=== Begin Enclosure ===

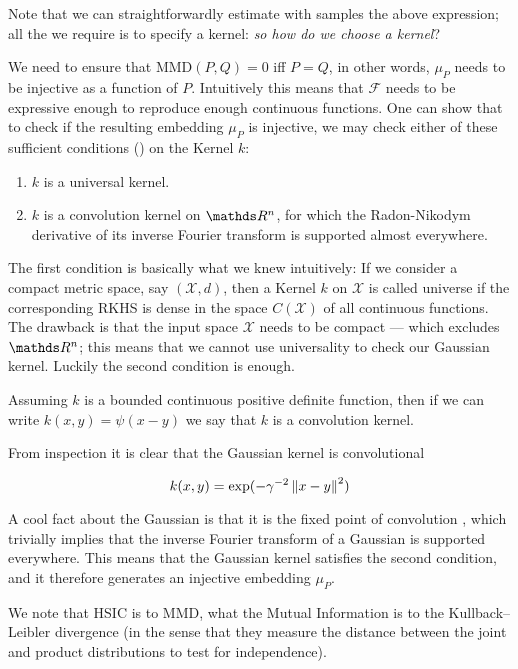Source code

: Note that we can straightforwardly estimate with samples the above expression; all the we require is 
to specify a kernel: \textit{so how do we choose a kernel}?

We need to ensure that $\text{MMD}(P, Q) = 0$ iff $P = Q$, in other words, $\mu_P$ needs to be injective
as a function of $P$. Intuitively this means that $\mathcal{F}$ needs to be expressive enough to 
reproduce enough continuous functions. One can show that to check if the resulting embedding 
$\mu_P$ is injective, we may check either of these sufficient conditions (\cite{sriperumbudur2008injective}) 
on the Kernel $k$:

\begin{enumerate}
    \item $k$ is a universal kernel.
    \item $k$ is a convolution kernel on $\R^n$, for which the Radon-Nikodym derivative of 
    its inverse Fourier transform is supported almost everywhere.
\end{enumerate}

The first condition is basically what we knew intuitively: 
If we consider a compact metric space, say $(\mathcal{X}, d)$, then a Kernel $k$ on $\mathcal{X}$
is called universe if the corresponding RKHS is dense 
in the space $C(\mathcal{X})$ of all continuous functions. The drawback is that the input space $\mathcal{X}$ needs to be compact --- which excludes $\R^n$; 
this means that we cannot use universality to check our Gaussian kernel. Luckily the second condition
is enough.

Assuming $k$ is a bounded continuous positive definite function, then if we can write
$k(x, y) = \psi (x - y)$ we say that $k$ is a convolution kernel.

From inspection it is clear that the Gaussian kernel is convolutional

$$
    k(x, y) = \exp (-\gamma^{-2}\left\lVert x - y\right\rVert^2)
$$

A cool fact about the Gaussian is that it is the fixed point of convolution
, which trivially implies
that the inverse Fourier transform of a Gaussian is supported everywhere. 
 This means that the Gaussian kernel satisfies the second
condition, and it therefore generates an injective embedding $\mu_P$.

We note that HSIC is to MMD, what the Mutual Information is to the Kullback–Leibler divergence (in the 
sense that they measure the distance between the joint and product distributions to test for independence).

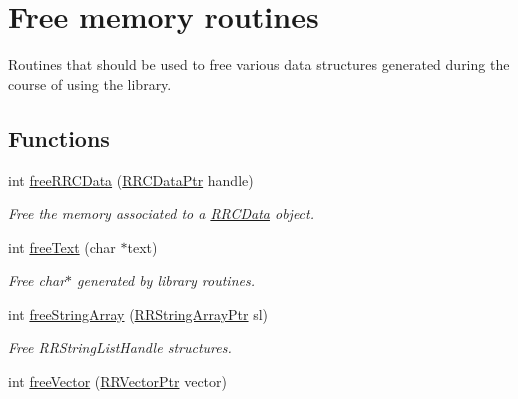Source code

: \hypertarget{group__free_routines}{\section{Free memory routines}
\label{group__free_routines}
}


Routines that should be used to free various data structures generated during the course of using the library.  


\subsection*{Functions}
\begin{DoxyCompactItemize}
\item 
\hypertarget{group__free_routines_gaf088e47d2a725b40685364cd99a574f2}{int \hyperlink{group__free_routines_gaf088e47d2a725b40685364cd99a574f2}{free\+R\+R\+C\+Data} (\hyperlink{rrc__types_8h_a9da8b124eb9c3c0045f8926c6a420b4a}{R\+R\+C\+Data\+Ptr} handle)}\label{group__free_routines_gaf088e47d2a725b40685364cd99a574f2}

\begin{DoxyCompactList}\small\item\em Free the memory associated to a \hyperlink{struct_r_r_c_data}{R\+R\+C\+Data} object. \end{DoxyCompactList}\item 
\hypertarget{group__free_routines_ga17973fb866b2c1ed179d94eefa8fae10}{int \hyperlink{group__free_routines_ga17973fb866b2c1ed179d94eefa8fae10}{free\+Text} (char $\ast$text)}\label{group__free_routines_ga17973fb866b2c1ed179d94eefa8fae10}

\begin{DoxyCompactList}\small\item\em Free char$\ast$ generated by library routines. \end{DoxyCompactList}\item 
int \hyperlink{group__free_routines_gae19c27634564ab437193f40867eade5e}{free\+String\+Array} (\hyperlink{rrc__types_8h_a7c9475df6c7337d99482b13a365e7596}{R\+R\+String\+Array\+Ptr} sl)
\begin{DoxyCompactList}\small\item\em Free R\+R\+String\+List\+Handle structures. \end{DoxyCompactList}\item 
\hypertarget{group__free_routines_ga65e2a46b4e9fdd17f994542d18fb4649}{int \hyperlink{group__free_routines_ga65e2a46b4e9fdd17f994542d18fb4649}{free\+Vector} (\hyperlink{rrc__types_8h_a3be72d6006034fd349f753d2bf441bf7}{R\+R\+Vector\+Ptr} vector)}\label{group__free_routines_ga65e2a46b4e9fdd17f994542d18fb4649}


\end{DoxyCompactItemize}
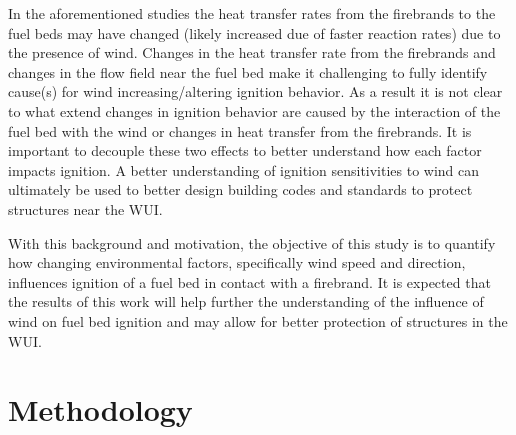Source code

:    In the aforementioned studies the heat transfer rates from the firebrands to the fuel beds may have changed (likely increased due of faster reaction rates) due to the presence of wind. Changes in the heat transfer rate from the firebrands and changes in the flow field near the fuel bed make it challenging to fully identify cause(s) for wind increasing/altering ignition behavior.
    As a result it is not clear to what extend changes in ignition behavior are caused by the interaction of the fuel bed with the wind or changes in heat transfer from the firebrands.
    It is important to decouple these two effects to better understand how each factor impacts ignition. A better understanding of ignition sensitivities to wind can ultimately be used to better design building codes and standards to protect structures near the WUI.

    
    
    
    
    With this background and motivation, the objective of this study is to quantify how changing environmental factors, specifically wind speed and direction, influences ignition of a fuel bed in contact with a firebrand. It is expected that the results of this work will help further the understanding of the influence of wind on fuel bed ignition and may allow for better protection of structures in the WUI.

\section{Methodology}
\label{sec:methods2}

=== End Enclosure ===

- **Task**
Please show each line in the records above that contains "transfer".

- **Expected answer**
:    In the aforementioned studies the heat transfer rates from the firebrands to the fuel beds may have changed (likely increased due of faster reaction rates) due to the presence of wind. Changes in the heat transfer rate from the firebrands and changes in the flow field near the fuel bed make it challenging to fully identify cause(s) for wind increasing/altering ignition behavior.
    As a result it is not clear to what extend changes in ignition behavior are caused by the interaction of the fuel bed with the wind or changes in heat transfer from the firebrands.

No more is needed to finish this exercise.